* **Your objective**
The lines you need are those holding the word "で使用しているため"; pull them from the material.

* **Material shown**
┄┄┄┄┄┄┄┄┄┄┄┄┄┄┄┄┄┄┄┄
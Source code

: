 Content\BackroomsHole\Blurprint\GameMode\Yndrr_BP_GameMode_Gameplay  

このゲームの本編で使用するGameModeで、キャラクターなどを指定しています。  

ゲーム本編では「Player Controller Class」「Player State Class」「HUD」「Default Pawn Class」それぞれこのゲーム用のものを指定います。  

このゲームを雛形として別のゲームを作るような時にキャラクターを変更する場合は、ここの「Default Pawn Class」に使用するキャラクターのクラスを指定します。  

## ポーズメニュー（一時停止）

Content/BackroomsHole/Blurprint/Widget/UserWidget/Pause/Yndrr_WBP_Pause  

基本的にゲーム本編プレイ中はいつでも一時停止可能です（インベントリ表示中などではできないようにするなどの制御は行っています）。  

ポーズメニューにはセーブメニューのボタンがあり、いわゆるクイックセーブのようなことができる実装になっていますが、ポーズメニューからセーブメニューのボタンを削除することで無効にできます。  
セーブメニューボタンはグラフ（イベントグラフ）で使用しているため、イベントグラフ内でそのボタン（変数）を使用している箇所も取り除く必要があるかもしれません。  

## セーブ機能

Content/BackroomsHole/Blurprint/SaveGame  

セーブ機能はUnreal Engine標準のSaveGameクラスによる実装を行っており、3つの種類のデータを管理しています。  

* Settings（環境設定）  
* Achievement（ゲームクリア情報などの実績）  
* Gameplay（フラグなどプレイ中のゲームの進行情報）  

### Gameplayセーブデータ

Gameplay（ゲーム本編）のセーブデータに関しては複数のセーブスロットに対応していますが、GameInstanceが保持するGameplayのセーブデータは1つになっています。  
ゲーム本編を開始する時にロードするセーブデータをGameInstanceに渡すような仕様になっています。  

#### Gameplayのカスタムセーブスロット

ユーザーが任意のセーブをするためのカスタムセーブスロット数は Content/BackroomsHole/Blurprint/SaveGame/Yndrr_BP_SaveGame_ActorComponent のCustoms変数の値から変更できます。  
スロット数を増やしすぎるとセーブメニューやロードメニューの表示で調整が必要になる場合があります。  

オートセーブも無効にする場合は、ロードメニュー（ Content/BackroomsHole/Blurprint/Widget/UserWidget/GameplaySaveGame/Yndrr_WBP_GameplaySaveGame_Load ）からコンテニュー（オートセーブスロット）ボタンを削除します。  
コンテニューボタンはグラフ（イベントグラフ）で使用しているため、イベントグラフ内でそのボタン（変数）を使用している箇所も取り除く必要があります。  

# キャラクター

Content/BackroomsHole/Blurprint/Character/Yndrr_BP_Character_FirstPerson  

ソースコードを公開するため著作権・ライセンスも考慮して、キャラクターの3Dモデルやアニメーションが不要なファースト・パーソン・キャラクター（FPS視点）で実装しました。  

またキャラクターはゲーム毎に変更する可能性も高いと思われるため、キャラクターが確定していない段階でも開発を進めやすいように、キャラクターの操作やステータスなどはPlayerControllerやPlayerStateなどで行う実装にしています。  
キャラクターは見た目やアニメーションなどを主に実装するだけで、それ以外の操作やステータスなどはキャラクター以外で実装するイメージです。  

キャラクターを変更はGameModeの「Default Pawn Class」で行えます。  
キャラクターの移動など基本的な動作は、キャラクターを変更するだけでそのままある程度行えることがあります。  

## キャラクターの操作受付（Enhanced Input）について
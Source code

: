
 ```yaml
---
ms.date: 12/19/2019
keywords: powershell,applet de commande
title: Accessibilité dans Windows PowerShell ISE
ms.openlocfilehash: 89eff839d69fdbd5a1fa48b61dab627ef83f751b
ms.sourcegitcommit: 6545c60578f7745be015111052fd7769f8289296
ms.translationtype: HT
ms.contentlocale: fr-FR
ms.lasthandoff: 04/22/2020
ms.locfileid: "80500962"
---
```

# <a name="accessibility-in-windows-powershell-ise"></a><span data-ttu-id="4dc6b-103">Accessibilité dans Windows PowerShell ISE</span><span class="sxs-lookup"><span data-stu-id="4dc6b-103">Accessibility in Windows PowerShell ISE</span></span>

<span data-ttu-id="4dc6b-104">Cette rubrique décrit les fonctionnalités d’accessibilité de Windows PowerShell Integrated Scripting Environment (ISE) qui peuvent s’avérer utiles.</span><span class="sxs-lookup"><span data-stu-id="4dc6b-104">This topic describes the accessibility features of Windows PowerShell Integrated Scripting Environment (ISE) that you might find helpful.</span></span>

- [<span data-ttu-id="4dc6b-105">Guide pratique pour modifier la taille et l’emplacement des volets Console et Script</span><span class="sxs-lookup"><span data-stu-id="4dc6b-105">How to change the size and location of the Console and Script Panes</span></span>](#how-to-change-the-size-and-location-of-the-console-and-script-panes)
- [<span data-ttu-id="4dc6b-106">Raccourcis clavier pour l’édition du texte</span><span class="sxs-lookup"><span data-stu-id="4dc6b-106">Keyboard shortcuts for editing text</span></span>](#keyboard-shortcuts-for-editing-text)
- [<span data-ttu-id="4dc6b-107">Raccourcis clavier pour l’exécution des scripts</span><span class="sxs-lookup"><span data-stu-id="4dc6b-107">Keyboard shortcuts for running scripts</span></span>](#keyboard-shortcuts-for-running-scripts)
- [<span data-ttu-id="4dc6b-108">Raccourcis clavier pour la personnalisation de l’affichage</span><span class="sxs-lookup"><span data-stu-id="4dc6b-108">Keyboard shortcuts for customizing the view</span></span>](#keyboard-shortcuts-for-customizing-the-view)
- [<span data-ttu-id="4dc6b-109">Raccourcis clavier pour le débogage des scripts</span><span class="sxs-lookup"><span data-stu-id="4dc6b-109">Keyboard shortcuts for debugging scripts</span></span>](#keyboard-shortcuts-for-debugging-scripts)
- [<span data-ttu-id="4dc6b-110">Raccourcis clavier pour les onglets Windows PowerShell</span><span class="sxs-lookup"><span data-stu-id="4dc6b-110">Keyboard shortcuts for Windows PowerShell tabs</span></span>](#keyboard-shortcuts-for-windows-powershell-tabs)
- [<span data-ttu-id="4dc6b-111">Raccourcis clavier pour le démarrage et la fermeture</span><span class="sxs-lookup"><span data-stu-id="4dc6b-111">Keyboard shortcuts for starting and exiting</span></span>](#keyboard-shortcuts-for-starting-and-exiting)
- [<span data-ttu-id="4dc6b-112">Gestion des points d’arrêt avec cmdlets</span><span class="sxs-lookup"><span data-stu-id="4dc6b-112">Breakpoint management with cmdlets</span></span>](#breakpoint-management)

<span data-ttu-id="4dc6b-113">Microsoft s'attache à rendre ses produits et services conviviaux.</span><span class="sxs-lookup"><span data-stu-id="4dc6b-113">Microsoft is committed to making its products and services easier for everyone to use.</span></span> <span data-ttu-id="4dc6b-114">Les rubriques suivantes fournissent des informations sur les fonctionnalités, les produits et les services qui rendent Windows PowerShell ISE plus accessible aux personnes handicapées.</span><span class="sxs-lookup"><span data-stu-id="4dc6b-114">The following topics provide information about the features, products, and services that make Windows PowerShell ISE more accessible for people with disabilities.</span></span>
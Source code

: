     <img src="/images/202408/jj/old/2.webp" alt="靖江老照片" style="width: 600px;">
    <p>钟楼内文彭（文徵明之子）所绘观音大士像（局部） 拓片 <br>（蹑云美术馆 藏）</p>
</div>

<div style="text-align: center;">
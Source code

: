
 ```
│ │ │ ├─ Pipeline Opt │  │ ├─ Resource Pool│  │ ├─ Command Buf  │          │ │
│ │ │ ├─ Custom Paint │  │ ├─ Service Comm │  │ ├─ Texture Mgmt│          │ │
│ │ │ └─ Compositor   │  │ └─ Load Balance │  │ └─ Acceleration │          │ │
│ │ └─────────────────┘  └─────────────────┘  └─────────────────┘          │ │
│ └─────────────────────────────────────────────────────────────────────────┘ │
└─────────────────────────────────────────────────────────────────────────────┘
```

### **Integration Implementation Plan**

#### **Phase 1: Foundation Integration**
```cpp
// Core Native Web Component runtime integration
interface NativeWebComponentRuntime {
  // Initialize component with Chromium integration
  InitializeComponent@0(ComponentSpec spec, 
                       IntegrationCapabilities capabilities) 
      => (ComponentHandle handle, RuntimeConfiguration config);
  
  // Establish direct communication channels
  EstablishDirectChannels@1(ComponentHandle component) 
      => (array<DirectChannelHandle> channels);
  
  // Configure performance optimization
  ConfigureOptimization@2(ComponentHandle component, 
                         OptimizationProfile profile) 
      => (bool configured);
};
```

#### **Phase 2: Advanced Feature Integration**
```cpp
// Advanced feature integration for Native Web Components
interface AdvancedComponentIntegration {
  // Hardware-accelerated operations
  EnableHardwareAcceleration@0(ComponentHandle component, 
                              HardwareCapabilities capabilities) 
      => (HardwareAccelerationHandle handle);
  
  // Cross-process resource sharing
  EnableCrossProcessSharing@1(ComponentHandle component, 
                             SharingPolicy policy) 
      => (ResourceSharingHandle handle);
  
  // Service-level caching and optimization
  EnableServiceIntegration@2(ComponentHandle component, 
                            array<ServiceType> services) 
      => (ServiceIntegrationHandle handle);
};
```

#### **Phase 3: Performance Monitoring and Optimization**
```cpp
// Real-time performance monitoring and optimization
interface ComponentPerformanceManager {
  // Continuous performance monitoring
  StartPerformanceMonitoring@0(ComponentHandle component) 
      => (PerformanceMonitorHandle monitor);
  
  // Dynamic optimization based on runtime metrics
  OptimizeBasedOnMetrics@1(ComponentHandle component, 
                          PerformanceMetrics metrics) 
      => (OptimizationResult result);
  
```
┄┄┄┄┄┄┄┄┄┄┄┄┄┄┄┄┄┄┄┄
* **Reply to the exercise**
セーブメニューボタンはグラフ（イベントグラフ）で使用しているため、イベントグラフ内でそのボタン（変数）を使用している箇所も取り除く必要があるかもしれません。  
コンテニューボタンはグラフ（イベントグラフ）で使用しているため、イベントグラフ内でそのボタン（変数）を使用している箇所も取り除く必要があります。  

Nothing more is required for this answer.